### Requirement:
Scan the data below and state how many of its lines contain the word "smiley", giving only the figure.

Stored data
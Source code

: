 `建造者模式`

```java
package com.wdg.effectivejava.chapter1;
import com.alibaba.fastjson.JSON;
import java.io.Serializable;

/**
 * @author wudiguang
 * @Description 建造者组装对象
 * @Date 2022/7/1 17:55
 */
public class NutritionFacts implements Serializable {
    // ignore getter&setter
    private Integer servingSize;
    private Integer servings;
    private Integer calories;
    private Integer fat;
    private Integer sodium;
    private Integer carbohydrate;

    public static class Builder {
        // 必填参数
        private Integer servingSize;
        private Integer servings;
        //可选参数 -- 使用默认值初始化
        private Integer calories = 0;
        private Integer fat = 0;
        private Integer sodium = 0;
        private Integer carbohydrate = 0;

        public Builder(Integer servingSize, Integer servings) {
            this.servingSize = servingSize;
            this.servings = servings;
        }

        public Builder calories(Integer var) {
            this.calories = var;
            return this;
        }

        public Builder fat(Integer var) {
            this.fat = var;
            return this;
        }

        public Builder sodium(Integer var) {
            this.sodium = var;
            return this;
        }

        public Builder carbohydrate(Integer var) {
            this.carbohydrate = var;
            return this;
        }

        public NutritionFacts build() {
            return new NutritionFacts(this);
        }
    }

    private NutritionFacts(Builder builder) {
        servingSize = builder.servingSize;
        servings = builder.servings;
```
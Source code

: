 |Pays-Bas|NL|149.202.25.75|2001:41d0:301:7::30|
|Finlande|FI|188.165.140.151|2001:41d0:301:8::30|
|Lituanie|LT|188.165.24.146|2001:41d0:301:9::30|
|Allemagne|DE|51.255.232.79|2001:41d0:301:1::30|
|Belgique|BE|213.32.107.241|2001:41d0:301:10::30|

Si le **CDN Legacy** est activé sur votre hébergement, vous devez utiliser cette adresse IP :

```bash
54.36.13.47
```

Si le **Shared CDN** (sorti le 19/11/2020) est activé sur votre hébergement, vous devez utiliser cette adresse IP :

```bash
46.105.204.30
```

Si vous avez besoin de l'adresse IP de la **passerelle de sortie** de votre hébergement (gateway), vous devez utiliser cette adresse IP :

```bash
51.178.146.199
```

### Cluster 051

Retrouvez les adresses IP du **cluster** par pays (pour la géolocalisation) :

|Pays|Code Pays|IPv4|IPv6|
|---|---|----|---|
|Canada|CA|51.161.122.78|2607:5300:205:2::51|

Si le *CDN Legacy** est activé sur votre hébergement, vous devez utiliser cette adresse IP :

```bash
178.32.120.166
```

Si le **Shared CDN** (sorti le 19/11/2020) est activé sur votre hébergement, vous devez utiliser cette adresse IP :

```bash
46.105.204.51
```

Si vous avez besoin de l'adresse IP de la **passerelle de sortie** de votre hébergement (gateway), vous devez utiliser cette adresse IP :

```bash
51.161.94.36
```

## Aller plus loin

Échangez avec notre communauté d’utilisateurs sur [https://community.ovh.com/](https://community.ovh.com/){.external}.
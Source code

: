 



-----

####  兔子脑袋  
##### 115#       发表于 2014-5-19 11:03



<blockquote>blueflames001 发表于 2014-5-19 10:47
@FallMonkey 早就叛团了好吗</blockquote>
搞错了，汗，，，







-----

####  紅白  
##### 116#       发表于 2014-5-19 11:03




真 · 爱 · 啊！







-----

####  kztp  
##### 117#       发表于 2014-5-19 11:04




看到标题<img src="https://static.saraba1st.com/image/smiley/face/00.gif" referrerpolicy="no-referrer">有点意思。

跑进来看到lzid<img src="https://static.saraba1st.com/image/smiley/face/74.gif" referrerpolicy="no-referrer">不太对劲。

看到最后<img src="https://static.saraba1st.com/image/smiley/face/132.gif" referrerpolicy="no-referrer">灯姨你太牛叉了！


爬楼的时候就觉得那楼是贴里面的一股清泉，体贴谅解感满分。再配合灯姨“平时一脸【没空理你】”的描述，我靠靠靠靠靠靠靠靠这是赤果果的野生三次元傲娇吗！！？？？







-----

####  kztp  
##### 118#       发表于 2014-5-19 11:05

### Exercise answer:
3